Reputation: 319
I was using foreach to do parallel compuation in R,
no_cores <- detectCores()
registerDoParallel(no_cores)
temp <- foreach(i=320:530,
.combine = rbind) %dopar% {
track(data = data[i,], para = currenttime)
}
but I realised that some CPU cores were not being utilised, let alone full used.
Are there some setting I missed? Are there some solutions I think about improving usage rate to speed up the running?
Upvotes: 1
Views: 1874
Reputation: 19667
Some thoughts on this:
You may only have 4 physical cores but 8 logical cores because hyperthreading is enabled on your computer. Your problem may only be able to make good use of 4 cores. If so, you might be getting worse performance by starting 8 workers. In that case, it may be better to use:
no_cores <- detectCores(logical=FALSE)
track
may not be very compute intensive, possibly due to excessive I/O or memory operations, causing it to not use much CPU time.
If track
is CPU intensive but doesn't take much time to execute (less than a millisecond, for example), the master process may become a bottleneck, especially if track
returns a lot of data.
Possible solutions:
Verify that your computer has enough memory to support the workers that you start by using your computer's process monitoring tools. If necessary, reduce the number of workers to stay within your resources.
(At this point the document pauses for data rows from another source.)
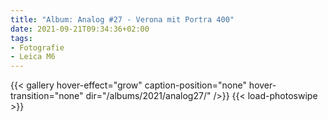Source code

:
 ```yaml
---
title: "Album: Analog #27 - Verona mit Portra 400"
date: 2021-09-21T09:34:36+02:00
tags:
- Fotografie
- Leica M6
---
```


<!--more-->

{{< gallery hover-effect="grow" caption-position="none" hover-transition="none" dir="/albums/2021/analog27/" />}}
{{< load-photoswipe >}}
You might get better results by using chunking techniques so there is only one task per worker. This makes the workers more efficient and reduces the post-processing done by the master.
Try experimenting with foreach
options such as .maxcombine
. Setting it to be greater than the number of tasks may help.
Combining the results by row isn't as efficient as combining by column, but this may not be a problem if you're chunking.
Upvotes: 2